▶ **Goal of the exercise**
What you hand back must match the records word for word, with no pictures.
━━━━━ Input
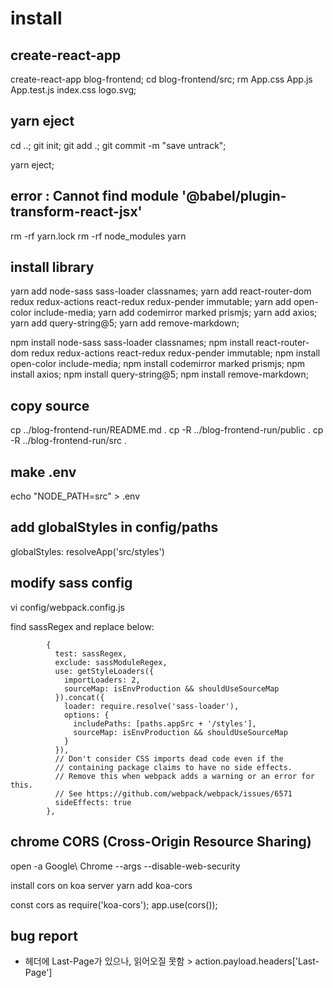 # install

## create-react-app

create-react-app blog-frontend;
cd blog-frontend/src;
rm App.css App.js App.test.js index.css logo.svg;

## yarn eject

cd ..;
git init;
git add .;
git commit -m "save untrack";

yarn eject;

## error : Cannot find module '@babel/plugin-transform-react-jsx'

rm -rf yarn.lock
rm -rf node_modules
yarn

## install library

yarn add node-sass sass-loader classnames;
yarn add react-router-dom redux redux-actions react-redux redux-pender immutable;
yarn add open-color include-media;
yarn add codemirror marked prismjs;
yarn add axios;
yarn add query-string@5;
yarn add remove-markdown;

npm install node-sass sass-loader classnames;
npm install react-router-dom redux redux-actions react-redux redux-pender immutable;
npm install open-color include-media;
npm install codemirror marked prismjs;
npm install axios;
npm install query-string@5;
npm install remove-markdown;

## copy source

cp ../blog-frontend-run/README.md .
cp -R ../blog-frontend-run/public .
cp -R ../blog-frontend-run/src .

## make .env

echo "NODE_PATH=src" > .env

## add globalStyles in config/paths

globalStyles: resolveApp('src/styles')

## modify sass config

vi config/webpack.config.js

find sassRegex and replace below:

            {
              test: sassRegex,
              exclude: sassModuleRegex,
              use: getStyleLoaders({
                importLoaders: 2,
                sourceMap: isEnvProduction && shouldUseSourceMap
              }).concat({
                loader: require.resolve('sass-loader'),
                options: {
                  includePaths: [paths.appSrc + '/styles'],
                  sourceMap: isEnvProduction && shouldUseSourceMap
                }
              }),
              // Don't consider CSS imports dead code even if the
              // containing package claims to have no side effects.
              // Remove this when webpack adds a warning or an error for this.
              // See https://github.com/webpack/webpack/issues/6571
              sideEffects: true
            },

## chrome CORS (Cross-Origin Resource Sharing)

open -a Google\ Chrome --args --disable-web-security

install cors on koa server
yarn add koa-cors

const cors as require('koa-cors');
app.use(cors());

## bug report

- 헤더에 Last-Page가 있으나, 읽어오질 못함 > action.payload.headers['Last-Page']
━━━━━━━━━━
▶ **Result of this exercise**
 # install

## create-react-app

create-react-app blog-frontend;
cd blog-frontend/src;
rm App.css App.js App.test.js index.css logo.svg;

## yarn eject

cd ..;
git init;
git add .;
git commit -m "save untrack";

yarn eject;

## error : Cannot find module '@babel/plugin-transform-react-jsx'

rm -rf yarn.lock
rm -rf node_modules
yarn

## install library

yarn add node-sass sass-loader classnames;
yarn add react-router-dom redux redux-actions react-redux redux-pender immutable;
yarn add open-color include-media;
yarn add codemirror marked prismjs;
yarn add axios;
yarn add query-string@5;
yarn add remove-markdown;

npm install node-sass sass-loader classnames;
npm install react-router-dom redux redux-actions react-redux redux-pender immutable;
npm install open-color include-media;
npm install codemirror marked prismjs;
npm install axios;
npm install query-string@5;
npm install remove-markdown;

## copy source

cp ../blog-frontend-run/README.md .
cp -R ../blog-frontend-run/public .
cp -R ../blog-frontend-run/src .

## make .env

echo "NODE_PATH=src" > .env

## add globalStyles in config/paths

globalStyles: resolveApp('src/styles')

## modify sass config

vi config/webpack.config.js

find sassRegex and replace below:

            {
              test: sassRegex,
              exclude: sassModuleRegex,
              use: getStyleLoaders({
                importLoaders: 2,
                sourceMap: isEnvProduction && shouldUseSourceMap
              }).concat({
                loader: require.resolve('sass-loader'),
                options: {
                  includePaths: [paths.appSrc + '/styles'],
                  sourceMap: isEnvProduction && shouldUseSourceMap
                }
              }),
              // Don't consider CSS imports dead code even if the
              // containing package claims to have no side effects.
              // Remove this when webpack adds a warning or an error for this.
              // See https://github.com/webpack/webpack/issues/6571
              sideEffects: true
            },

## chrome CORS (Cross-Origin Resource Sharing)

open -a Google\ Chrome --args --disable-web-security

install cors on koa server
yarn add koa-cors

const cors as require('koa-cors');
app.use(cors());

## bug report

- 헤더에 Last-Page가 있으나, 읽어오질 못함 > action.payload.headers['Last-Page']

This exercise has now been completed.